WHAT TO PRODUCE – For this exercise, transcribe the records below without changing a word.

START DATA SECTION

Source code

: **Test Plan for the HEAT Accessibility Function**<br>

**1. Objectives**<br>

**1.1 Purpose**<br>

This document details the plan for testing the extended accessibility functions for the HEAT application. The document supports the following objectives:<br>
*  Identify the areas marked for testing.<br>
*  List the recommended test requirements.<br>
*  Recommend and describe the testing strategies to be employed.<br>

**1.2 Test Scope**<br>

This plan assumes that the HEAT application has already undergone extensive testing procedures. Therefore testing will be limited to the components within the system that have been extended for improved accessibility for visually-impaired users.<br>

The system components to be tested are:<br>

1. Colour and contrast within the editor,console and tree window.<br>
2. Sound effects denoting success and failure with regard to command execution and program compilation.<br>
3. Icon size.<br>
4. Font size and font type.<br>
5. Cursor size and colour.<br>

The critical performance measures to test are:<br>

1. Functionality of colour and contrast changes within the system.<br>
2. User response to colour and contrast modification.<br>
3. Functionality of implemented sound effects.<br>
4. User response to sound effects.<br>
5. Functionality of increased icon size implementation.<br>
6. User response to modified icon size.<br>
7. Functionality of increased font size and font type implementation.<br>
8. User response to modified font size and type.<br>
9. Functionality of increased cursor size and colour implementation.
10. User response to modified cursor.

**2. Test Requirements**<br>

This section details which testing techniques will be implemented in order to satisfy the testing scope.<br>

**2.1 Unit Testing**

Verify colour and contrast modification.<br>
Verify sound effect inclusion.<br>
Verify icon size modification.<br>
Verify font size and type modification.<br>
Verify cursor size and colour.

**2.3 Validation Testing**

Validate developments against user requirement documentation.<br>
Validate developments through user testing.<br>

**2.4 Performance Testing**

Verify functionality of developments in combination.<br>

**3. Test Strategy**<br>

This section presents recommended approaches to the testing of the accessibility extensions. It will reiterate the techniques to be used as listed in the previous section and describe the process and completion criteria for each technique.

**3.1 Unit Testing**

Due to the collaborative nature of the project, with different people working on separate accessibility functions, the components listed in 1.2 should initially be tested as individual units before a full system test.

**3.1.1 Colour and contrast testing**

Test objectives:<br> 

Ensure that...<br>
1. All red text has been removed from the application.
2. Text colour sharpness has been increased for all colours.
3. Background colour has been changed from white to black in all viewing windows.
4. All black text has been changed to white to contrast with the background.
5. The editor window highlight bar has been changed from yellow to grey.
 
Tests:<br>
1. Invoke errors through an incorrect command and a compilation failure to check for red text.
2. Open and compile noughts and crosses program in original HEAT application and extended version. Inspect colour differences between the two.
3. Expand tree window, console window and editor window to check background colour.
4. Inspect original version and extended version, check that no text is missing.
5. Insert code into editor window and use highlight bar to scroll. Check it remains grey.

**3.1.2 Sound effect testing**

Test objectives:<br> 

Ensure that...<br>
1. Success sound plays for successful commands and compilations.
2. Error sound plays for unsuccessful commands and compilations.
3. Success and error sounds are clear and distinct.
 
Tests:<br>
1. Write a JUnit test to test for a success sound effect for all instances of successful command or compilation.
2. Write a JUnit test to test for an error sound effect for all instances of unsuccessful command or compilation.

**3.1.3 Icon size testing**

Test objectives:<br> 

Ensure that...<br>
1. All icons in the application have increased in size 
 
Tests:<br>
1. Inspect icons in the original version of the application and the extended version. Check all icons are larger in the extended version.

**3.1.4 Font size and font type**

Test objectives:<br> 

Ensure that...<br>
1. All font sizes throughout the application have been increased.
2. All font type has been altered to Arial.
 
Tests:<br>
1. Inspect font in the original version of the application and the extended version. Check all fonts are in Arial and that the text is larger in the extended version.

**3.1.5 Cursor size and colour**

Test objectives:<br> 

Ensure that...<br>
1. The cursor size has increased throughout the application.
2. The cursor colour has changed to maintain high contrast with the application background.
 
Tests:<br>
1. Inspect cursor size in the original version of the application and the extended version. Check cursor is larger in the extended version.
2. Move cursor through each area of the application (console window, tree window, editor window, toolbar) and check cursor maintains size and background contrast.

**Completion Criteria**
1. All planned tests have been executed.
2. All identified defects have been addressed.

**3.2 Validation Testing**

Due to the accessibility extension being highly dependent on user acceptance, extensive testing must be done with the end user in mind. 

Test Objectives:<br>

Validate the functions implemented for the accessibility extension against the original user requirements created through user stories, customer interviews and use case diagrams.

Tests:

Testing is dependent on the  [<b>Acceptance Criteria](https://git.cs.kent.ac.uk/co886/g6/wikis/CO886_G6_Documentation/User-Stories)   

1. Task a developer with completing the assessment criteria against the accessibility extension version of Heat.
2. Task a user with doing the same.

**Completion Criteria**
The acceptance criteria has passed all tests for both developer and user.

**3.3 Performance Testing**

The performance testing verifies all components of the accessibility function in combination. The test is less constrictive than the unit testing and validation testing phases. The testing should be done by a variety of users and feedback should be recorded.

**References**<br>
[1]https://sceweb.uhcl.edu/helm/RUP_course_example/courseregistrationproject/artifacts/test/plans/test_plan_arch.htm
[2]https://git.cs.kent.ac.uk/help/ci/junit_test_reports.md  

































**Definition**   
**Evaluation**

END DATA SECTION

COMPLETED TASK –
Source code

: **Test Plan for the HEAT Accessibility Function**<br>

**1. Objectives**<br>

**1.1 Purpose**<br>

This document details the plan for testing the extended accessibility functions for the HEAT application. The document supports the following objectives:<br>
*  Identify the areas marked for testing.<br>
*  List the recommended test requirements.<br>
*  Recommend and describe the testing strategies to be employed.<br>

**1.2 Test Scope**<br>

This plan assumes that the HEAT application has already undergone extensive testing procedures. Therefore testing will be limited to the components within the system that have been extended for improved accessibility for visually-impaired users.<br>

The system components to be tested are:<br>

1. Colour and contrast within the editor,console and tree window.<br>
2. Sound effects denoting success and failure with regard to command execution and program compilation.<br>
3. Icon size.<br>
4. Font size and font type.<br>
5. Cursor size and colour.<br>

The critical performance measures to test are:<br>

1. Functionality of colour and contrast changes within the system.<br>
2. User response to colour and contrast modification.<br>
3. Functionality of implemented sound effects.<br>
4. User response to sound effects.<br>
5. Functionality of increased icon size implementation.<br>
6. User response to modified icon size.<br>
7. Functionality of increased font size and font type implementation.<br>
8. User response to modified font size and type.<br>
9. Functionality of increased cursor size and colour implementation.
10. User response to modified cursor.

**2. Test Requirements**<br>

This section details which testing techniques will be implemented in order to satisfy the testing scope.<br>

**2.1 Unit Testing**

Verify colour and contrast modification.<br>
Verify sound effect inclusion.<br>
Verify icon size modification.<br>
Verify font size and type modification.<br>
Verify cursor size and colour.

**2.3 Validation Testing**

Validate developments against user requirement documentation.<br>
Validate developments through user testing.<br>

**2.4 Performance Testing**

Verify functionality of developments in combination.<br>

**3. Test Strategy**<br>

This section presents recommended approaches to the testing of the accessibility extensions. It will reiterate the techniques to be used as listed in the previous section and describe the process and completion criteria for each technique.

**3.1 Unit Testing**

Due to the collaborative nature of the project, with different people working on separate accessibility functions, the components listed in 1.2 should initially be tested as individual units before a full system test.

**3.1.1 Colour and contrast testing**

Test objectives:<br> 

Ensure that...<br>
1. All red text has been removed from the application.
2. Text colour sharpness has been increased for all colours.
3. Background colour has been changed from white to black in all viewing windows.
4. All black text has been changed to white to contrast with the background.
5. The editor window highlight bar has been changed from yellow to grey.
 
Tests:<br>
1. Invoke errors through an incorrect command and a compilation failure to check for red text.
2. Open and compile noughts and crosses program in original HEAT application and extended version. Inspect colour differences between the two.
3. Expand tree window, console window and editor window to check background colour.
4. Inspect original version and extended version, check that no text is missing.
5. Insert code into editor window and use highlight bar to scroll. Check it remains grey.

**3.1.2 Sound effect testing**

Test objectives:<br> 

Ensure that...<br>
1. Success sound plays for successful commands and compilations.
2. Error sound plays for unsuccessful commands and compilations.
3. Success and error sounds are clear and distinct.
 
Tests:<br>
1. Write a JUnit test to test for a success sound effect for all instances of successful command or compilation.
2. Write a JUnit test to test for an error sound effect for all instances of unsuccessful command or compilation.

**3.1.3 Icon size testing**

Test objectives:<br> 

Ensure that...<br>
1. All icons in the application have increased in size 
 
Tests:<br>
1. Inspect icons in the original version of the application and the extended version. Check all icons are larger in the extended version.

**3.1.4 Font size and font type**

Test objectives:<br> 

Ensure that...<br>
1. All font sizes throughout the application have been increased.
2. All font type has been altered to Arial.
 
Tests:<br>
1. Inspect font in the original version of the application and the extended version. Check all fonts are in Arial and that the text is larger in the extended version.

**3.1.5 Cursor size and colour**

Test objectives:<br> 

Ensure that...<br>
1. The cursor size has increased throughout the application.
2. The cursor colour has changed to maintain high contrast with the application background.
 
Tests:<br>
1. Inspect cursor size in the original version of the application and the extended version. Check cursor is larger in the extended version.
2. Move cursor through each area of the application (console window, tree window, editor window, toolbar) and check cursor maintains size and background contrast.

**Completion Criteria**
1. All planned tests have been executed.
2. All identified defects have been addressed.

**3.2 Validation Testing**

Due to the accessibility extension being highly dependent on user acceptance, extensive testing must be done with the end user in mind. 

Test Objectives:<br>

Validate the functions implemented for the accessibility extension against the original user requirements created through user stories, customer interviews and use case diagrams.

Tests:

Testing is dependent on the  [<b>Acceptance Criteria](https://git.cs.kent.ac.uk/co886/g6/wikis/CO886_G6_Documentation/User-Stories)   

1. Task a developer with completing the assessment criteria against the accessibility extension version of Heat.
2. Task a user with doing the same.

**Completion Criteria**
The acceptance criteria has passed all tests for both developer and user.

**3.3 Performance Testing**

The performance testing verifies all components of the accessibility function in combination. The test is less constrictive than the unit testing and validation testing phases. The testing should be done by a variety of users and feedback should be recorded.

**References**<br>
[1]https://sceweb.uhcl.edu/helm/RUP_course_example/courseregistrationproject/artifacts/test/plans/test_plan_arch.htm
[2]https://git.cs.kent.ac.uk/help/ci/junit_test_reports.md  

































**Definition**   
**Evaluation**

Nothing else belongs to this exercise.